§ YOUR GOAL
The answer must be an exact copy of the lines from the one with "[Rfam](http://rfam.xfam.org/). For more" through the final line below, with no pictures and nothing else.

=== Begin Enclosure ===

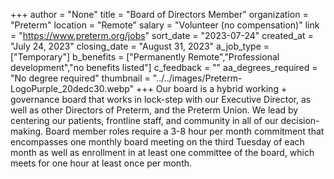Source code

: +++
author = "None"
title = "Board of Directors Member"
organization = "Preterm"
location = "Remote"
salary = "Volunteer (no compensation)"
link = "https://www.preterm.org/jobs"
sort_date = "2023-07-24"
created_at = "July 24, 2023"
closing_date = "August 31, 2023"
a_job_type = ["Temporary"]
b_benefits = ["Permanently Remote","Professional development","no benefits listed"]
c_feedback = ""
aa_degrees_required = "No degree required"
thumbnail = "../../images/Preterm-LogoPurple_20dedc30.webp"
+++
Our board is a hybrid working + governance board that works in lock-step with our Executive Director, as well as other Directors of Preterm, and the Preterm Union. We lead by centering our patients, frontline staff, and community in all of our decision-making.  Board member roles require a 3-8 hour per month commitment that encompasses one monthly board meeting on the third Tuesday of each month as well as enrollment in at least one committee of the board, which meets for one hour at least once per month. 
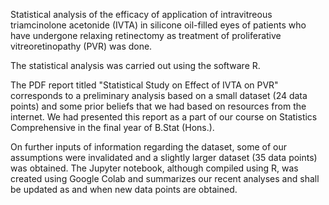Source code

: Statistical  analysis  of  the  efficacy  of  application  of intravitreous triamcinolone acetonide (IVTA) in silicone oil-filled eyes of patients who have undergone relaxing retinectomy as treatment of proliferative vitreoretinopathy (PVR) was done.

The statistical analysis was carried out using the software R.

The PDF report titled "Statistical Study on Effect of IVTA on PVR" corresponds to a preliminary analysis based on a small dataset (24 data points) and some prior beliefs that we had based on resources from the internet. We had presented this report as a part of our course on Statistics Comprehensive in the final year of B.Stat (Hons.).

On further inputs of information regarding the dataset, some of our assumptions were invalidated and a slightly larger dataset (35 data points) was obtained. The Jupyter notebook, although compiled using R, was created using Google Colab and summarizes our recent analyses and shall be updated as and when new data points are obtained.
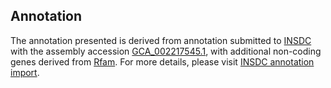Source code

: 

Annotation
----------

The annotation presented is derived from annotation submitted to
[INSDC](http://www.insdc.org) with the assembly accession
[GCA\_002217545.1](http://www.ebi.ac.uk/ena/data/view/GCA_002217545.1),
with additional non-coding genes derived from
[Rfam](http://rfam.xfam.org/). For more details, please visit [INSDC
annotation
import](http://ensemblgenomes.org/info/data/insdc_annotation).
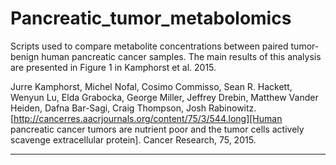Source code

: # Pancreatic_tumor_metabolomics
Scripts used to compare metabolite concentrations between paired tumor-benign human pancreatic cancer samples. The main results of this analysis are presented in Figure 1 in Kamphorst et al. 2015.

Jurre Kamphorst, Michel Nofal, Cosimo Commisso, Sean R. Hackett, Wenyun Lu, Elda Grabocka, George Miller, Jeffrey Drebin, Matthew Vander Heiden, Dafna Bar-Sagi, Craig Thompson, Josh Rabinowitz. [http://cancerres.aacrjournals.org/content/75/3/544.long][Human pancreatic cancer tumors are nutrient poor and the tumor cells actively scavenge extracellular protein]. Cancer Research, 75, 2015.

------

=== End Enclosure ===

§ EXERCISE OUTPUT
[Rfam](http://rfam.xfam.org/). For more details, please visit [INSDC
annotation
import](http://ensemblgenomes.org/info/data/insdc_annotation).
Source code

: # Pancreatic_tumor_metabolomics
Scripts used to compare metabolite concentrations between paired tumor-benign human pancreatic cancer samples. The main results of this analysis are presented in Figure 1 in Kamphorst et al. 2015.

Jurre Kamphorst, Michel Nofal, Cosimo Commisso, Sean R. Hackett, Wenyun Lu, Elda Grabocka, George Miller, Jeffrey Drebin, Matthew Vander Heiden, Dafna Bar-Sagi, Craig Thompson, Josh Rabinowitz. [http://cancerres.aacrjournals.org/content/75/3/544.long][Human pancreatic cancer tumors are nutrient poor and the tumor cells actively scavenge extracellular protein]. Cancer Research, 75, 2015.

------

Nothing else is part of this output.